The low refractive index layer 42 corresponds to a specific example of “low refractive index layer” in the claims. The high refractive index layer 43 corresponds to a specific example of “high refractive index layer” in the claims. The intermediate refractive index layer 44 corresponds to a specific example of “intermediate refractive index layer” in the claims.

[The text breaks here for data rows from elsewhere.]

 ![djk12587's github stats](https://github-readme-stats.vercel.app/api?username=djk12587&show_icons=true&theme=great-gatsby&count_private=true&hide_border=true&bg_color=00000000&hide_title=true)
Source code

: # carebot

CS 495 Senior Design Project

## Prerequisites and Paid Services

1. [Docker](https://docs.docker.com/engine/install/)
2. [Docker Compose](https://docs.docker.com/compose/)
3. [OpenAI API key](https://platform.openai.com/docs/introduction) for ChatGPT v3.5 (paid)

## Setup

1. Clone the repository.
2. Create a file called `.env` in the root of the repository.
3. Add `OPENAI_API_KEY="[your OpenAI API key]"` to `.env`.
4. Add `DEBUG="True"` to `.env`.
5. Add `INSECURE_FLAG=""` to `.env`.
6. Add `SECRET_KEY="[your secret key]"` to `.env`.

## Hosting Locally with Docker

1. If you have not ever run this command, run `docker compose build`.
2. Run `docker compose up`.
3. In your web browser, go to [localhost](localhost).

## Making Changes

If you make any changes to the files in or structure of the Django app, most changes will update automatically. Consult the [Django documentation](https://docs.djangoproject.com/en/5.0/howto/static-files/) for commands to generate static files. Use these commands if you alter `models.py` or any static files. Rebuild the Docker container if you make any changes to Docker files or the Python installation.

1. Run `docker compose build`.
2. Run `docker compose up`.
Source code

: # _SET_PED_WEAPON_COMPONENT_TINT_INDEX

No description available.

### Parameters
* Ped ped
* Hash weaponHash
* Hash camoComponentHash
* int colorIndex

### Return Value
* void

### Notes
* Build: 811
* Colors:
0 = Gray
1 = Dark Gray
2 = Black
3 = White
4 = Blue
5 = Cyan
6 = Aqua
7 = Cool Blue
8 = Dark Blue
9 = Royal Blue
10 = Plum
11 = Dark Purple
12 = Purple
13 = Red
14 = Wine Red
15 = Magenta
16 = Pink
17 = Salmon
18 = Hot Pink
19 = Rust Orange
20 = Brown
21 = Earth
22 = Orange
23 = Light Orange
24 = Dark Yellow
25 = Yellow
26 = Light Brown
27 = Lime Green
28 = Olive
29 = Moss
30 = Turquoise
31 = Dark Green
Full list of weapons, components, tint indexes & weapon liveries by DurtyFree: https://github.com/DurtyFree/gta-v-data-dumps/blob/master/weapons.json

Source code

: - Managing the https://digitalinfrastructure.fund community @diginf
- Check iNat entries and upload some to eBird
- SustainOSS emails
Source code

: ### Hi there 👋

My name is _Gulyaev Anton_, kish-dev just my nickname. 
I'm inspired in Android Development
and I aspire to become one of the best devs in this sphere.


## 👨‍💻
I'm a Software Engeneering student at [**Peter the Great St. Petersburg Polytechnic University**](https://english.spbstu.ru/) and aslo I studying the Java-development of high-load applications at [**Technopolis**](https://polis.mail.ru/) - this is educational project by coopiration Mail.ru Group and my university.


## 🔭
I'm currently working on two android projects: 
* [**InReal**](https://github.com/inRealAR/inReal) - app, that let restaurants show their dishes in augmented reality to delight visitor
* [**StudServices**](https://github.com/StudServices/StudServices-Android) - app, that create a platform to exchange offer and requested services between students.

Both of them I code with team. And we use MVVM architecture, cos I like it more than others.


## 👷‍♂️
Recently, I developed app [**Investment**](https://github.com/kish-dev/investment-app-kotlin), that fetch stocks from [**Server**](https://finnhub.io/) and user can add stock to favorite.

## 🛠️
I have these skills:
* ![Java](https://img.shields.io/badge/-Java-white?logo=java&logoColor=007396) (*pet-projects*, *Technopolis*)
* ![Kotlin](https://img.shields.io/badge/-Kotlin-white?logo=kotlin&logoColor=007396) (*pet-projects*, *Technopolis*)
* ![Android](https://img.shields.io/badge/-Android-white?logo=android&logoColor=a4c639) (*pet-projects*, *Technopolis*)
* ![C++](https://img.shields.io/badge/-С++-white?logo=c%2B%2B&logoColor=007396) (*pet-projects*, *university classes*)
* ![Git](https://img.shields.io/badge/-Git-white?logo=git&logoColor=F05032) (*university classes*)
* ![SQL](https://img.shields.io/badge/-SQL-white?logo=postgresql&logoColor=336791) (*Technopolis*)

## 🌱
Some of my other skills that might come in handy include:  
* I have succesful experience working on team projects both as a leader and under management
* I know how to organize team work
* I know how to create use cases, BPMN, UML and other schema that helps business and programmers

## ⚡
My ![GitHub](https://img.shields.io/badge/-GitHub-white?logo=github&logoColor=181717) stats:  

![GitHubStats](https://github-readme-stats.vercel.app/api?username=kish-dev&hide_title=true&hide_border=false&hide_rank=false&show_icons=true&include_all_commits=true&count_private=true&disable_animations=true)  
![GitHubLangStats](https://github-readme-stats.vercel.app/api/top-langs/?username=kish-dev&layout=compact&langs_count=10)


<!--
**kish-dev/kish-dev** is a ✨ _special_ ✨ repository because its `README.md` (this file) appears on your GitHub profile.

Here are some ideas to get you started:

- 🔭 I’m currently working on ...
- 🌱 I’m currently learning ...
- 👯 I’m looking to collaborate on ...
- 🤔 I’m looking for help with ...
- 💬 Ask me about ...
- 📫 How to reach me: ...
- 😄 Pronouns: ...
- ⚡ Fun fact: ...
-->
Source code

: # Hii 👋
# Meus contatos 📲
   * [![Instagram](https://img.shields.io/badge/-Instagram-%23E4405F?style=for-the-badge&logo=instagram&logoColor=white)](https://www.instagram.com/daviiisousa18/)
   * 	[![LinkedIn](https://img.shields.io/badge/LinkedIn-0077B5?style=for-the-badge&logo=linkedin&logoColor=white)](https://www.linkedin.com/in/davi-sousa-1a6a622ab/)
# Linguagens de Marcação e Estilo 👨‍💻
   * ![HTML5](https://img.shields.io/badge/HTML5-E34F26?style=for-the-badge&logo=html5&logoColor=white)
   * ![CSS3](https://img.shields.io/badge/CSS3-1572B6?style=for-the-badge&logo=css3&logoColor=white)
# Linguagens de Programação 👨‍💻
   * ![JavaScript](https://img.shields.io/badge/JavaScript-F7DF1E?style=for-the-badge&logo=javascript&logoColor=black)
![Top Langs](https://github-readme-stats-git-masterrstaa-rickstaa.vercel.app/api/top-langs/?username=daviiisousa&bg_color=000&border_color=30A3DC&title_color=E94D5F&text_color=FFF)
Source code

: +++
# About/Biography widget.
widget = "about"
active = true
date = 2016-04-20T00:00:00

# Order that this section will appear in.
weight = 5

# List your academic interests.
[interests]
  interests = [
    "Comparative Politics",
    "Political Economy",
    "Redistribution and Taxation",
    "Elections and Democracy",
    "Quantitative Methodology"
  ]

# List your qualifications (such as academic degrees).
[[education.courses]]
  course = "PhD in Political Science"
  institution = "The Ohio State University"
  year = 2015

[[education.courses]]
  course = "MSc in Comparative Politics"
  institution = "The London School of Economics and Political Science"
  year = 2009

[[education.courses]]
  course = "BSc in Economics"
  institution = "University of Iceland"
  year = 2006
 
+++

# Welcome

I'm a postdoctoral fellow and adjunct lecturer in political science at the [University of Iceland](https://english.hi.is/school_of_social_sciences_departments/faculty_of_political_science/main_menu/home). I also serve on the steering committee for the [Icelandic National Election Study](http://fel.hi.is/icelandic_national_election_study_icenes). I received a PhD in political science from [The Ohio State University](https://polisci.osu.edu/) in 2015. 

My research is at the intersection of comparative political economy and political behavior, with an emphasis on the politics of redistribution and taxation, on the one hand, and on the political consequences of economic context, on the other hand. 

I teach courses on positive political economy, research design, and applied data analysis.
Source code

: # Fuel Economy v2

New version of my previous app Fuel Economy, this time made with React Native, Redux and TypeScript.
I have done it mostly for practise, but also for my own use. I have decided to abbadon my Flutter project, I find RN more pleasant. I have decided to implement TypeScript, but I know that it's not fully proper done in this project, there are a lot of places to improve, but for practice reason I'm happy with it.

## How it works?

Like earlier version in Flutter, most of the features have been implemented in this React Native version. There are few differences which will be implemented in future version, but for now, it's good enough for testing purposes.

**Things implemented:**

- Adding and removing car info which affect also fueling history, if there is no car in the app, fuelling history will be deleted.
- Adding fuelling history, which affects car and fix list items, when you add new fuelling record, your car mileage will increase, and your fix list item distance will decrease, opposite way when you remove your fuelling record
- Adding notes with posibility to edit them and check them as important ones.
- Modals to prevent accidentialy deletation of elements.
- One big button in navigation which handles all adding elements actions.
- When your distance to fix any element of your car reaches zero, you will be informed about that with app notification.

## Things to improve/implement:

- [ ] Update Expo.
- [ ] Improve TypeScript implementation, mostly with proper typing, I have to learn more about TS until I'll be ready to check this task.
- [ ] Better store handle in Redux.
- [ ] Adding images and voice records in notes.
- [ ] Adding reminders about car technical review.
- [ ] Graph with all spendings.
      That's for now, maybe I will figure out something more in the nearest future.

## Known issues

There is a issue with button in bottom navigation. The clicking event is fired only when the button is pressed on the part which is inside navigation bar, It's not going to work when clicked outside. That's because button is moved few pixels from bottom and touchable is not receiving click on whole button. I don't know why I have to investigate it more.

The underlayer 41 is made of a highly stable material that does not adversely affect the rear end surface S2, and is made of, for example, Al ₂ O ₃ . The refractive index of the base layer 41 is, for example, a value between the refractive index of the low refractive index layer 42 and the refractive index of the high refractive index layer 43. The optical film thickness of the underlayer 41 is a thickness adjusted so that the total optical film thickness of the underlayer 41 and the low refractive index layer 42 in contact with the underlayer 41 is λ _C / 4. Here, λ _C is a wavelength larger than λ _A and smaller than λ _B , for example, (λ _A + λ _B ) / 2.

The refractive index and the optical film thickness of the low refractive index layer 42, the high refractive index layer 43, and the intermediate refractive index layer 44 are as follows.
(When the base layer 41 is omitted)
Refractive index Optical thickness Low refractive index layer 42: n _A λ _C / 4
High refractive index layer 43: n _B λ _C / 4
Intermediate refractive index layer 44: n _C λ _C / 4
λ _A <λ _C <λ _B
n _A <n _C <n _B
(When the base layer 41 is provided)
Refractive index Optical film thickness Low refractive index layer 42 in contact with base layer 41: n _A (λ _C / 4) − (optical film thickness of base layer 41)
Low refractive index layer 42 not in contact with underlying layer 41: n _A λ _C / 4
High refractive index layer 43: n _B λ _C / 4
Intermediate refractive index layer 44: n _C λ _C / 4

Here, the refractive index n _A is a value of 1.4 or more and less than 1.5. The refractive index n _B is a value of 2.0 or more and 2.5 or less. The refractive index n _C is a value of 1.5 or more and 1.7 or less. The low refractive index layer 42 is a SiO ₂ film (refractive index 1.45). The high refractive index layer 43 is a Ta ₂ O ₅ film (refractive index 2.1), TiO ₂ film, ZnO film, HfO ₂ film, CeO ₂ film or Nb ₂ O film. The intermediate refractive index layer 44 is an Al ₂ O ₃ film (refractive index 1.64) or an MgO film.

FIG. 2 shows an example of the configuration of the rear end face film 40. Although two configurations are illustrated in FIG. 2, each example illustrates a case where three layers each including the low refractive index layer 42 and the high refractive index layer 43 are stacked. Yes. In the upper example of FIG. 2, the base layer 41 is made of Al ₂ O ₃ , the low refractive index layer 42 is made of an SiO ₂ film, the high refractive index layer 43 is made of a Ta ₂ O ₅ film, and intermediate refraction. The rate layer 44 is composed of an Al ₂ O ₃ film. On the other hand, the lower example in FIG. 2 is obtained by omitting the base layer 41 in the upper example in FIG. In the lower example of FIG. 2, the low refractive index layer 42 is in direct contact with the rear end surface S2.

[Production method]
The two-wavelength semiconductor laser device 1 having such a configuration can be manufactured, for example, as follows.

  First, the laser structure of the first element unit 20A is manufactured. For this purpose, the semiconductor layer 21A on the substrate 10 is formed by, for example, the MOCVD method. At this time, for example, trimethylaluminum (TMA), trimethylgallium (TMG), trimethylindium (TMIn), and phosphine (PH3) are used as the raw material for the AlGaInP-based semiconductor. For example, hydrogen selenide ( H2Se) is used, and dimethylzinc (DMZn), for example, is used as the acceptor impurity material.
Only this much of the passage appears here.